Logging And Debugging Unhandled Promise Rejections In Node.js v1.4.1 And Later
This morning, I was reading through the Node.js "process" documentation when I noticed that you could bind an event handler for "unhandled rejections". This event would be for Promise chains that are resolved in a rejection value but have no .catch() handler to address said rejection. This is really cool and I can't believe I didn't know about it. As such, I wanted to give it a quick try as well help spread the word on this feature (assuming that I'm not the only unaware one in the group).
In a vacuum, there's nothing technically wrong with having a Promise chain result in an unhandled rejection. But, when done in the context of a production JavaScript application, having an unhandled rejection can lead to mysterious and hard-to-debug behavior since meaningful errors may disappear into the nothingness. This can leave your users with a poor experience and leave the engineers with very little to debug.
Yes, there are use-cases where you don't really care about Promise errors. For example, a logging or heart-beat API might be seen as a "send and forget" kind of call:
heartbeat.ping()
But, for the most part - in my experience - if a Promise chain doesn't explicitly handle rejections, it is a bug that should be fixed. And, now with the "unhandledRejection" process event, we can locate these problematic Promise chains, log the point of error, and fix them in a subsequent deployment.
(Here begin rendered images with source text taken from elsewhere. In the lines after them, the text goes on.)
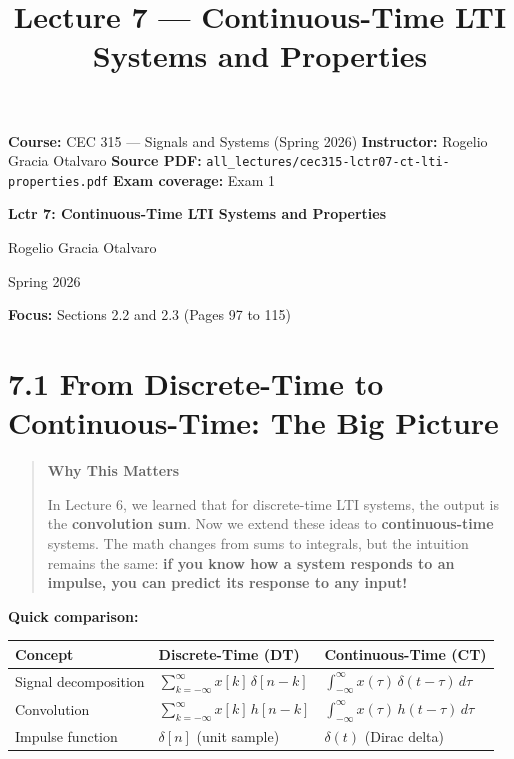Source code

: \documentclass[11pt]{article}
\title{Lecture 7 — Continuous-Time LTI Systems and Properties}
\author{}
\date{}
\begin{document}
\maketitle

\textbf{Course:} CEC 315 — Signals and Systems (Spring 2026)
\textbf{Instructor:} Rogelio Gracia Otalvaro
\textbf{Source PDF:} \texttt{all\_lectures/cec315-lctr07-ct-lti-properties.pdf}
\textbf{Exam coverage:} Exam 1

\textbf{Lctr 7: Continuous-Time LTI Systems and Properties}

Rogelio Gracia Otalvaro

Spring 2026

\textbf{Focus:} Sections 2.2 and 2.3 (Pages 97 to 115)

\section*{7.1 From Discrete-Time to Continuous-Time: The Big Picture}

\begin{quote}
\textbf{Why This Matters}

In Lecture 6, we learned that for discrete-time LTI systems, the output is the \textbf{convolution sum}. Now we extend these ideas to \textbf{continuous-time} systems. The math changes from sums to integrals, but the intuition remains the same: \textbf{if you know how a system responds to an impulse, you can predict its response to any input!}
\end{quote}

\textbf{Quick comparison:}

\begin{center}
\begin{tabular}{|l|l|l|}
\hline
\textbf{Concept} & \textbf{Discrete-Time (DT)} & \textbf{Continuous-Time (CT)} \\
\hline
Signal decomposition & $\displaystyle \sum_{k=-\infty}^{\infty} x[k]\,\delta[n-k]$ & $\displaystyle \int_{-\infty}^{\infty} x(\tau)\,\delta(t-\tau)\,d\tau$ \\
\hline
Convolution & $\displaystyle \sum_{k=-\infty}^{\infty} x[k]\,h[n-k]$ & $\displaystyle \int_{-\infty}^{\infty} x(\tau)\,h(t-\tau)\,d\tau$ \\
\hline
Impulse function & $\delta[n]$ (unit sample) & $\delta(t)$ (Dirac delta) \\
\hline
\end{tabular}
\end{center}
\end{document}

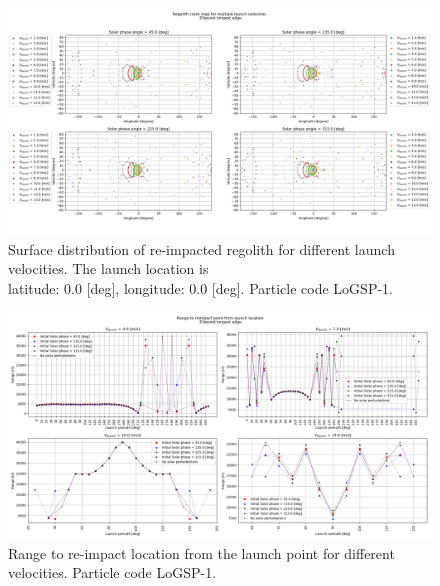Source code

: \begin{figure}[htb]
\centering
\captionsetup{justification=centering}
\includegraphics[angle=90, width=\textwidth, height=\textheight]{longest_edge_perturbations/3.2Density_1cmSize/crash_map_all_solar_phases.png}
\caption{Surface distribution of re-impacted regolith for different launch velocities. The launch location is \\ latitude: 0.0 [deg], longitude: 0.0 [deg]. Particle code LoGSP-1.}
\label{fig:LoGSP_1_crashmap}
\end{figure}
\FloatBarrier
\begin{figure}[htb]
\centering
\captionsetup{justification=centering}
\includegraphics[angle=90, width=\textwidth, height=\textheight]{longest_edge_perturbations/3.2Density_1cmSize/reimpactRangeComparison.png}
\caption{Range to re-impact location from the launch point for different velocities. Particle code LoGSP-1.}
\label{fig:LoGSP_1_range_comparison}
\end{figure}
\FloatBarrier
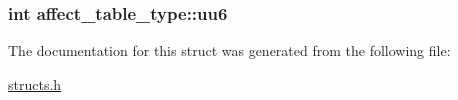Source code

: \hypertarget{structaffect__table__type_aa47ec4b4ee8d20202a044673e8165882}{
\subsubsection[{uu6}]{\setlength{\rightskip}{0pt plus 5cm}int affect\-\_\-table\-\_\-type\-::uu6}}\label{structaffect__table__type_aa47ec4b4ee8d20202a044673e8165882}


The documentation for this struct was generated from the following file\-:\begin{DoxyCompactItemize}
\item 
\hyperlink{structs_8h}{structs.\-h}\end{DoxyCompactItemize}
To see this in action, I've put together a simple demo that registers an "unhandledRejection" event handler and initiates a Promise chain with no rejection handler:
// Require our core node modules.
var chalk = require( "chalk" );
// ----------------------------------------------------------------------------------- //
// ----------------------------------------------------------------------------------- //
// Added in Node.js v1.4.1, this is a global event handler that will be notified of
// Promise values that do not have a .catch() handler (or some kind) attached to them.
// --
// NOTE: Some 3rd-party Promise libraries like Bluebird and Q will catch unhandled
// rejections and emit an "unhandledRejection" event on the global process object.
process.on(
"unhandledRejection",
function handleWarning( reason, promise ) {
console.log( chalk.red.bold( "[PROCESS] Unhandled Promise Rejection" ) );
console.log( chalk.red.bold( "- - - - - - - - - - - - - - - - - - -" ) );
console.log( reason );
console.log( chalk.red.bold( "- -" ) );
}
);
// Now, let's create a Promise chain that has no error handling.
var promise = Promise
.resolve( "I can haz fulfillment?!" )
.then(
function( value ) {
throw( new Error( "Something went wrong." ) );
}
)
;
As you can see, we're throwing an Error in our Promise chain and providing no .catch() handler. And, when we run this through Node.js, we get the following terminal output:
As you can see, Node.js detected the unhandled Promise rejection and passed both the unhandled error and the contextual promise to our "unhandledRejection" event handler. Very cool!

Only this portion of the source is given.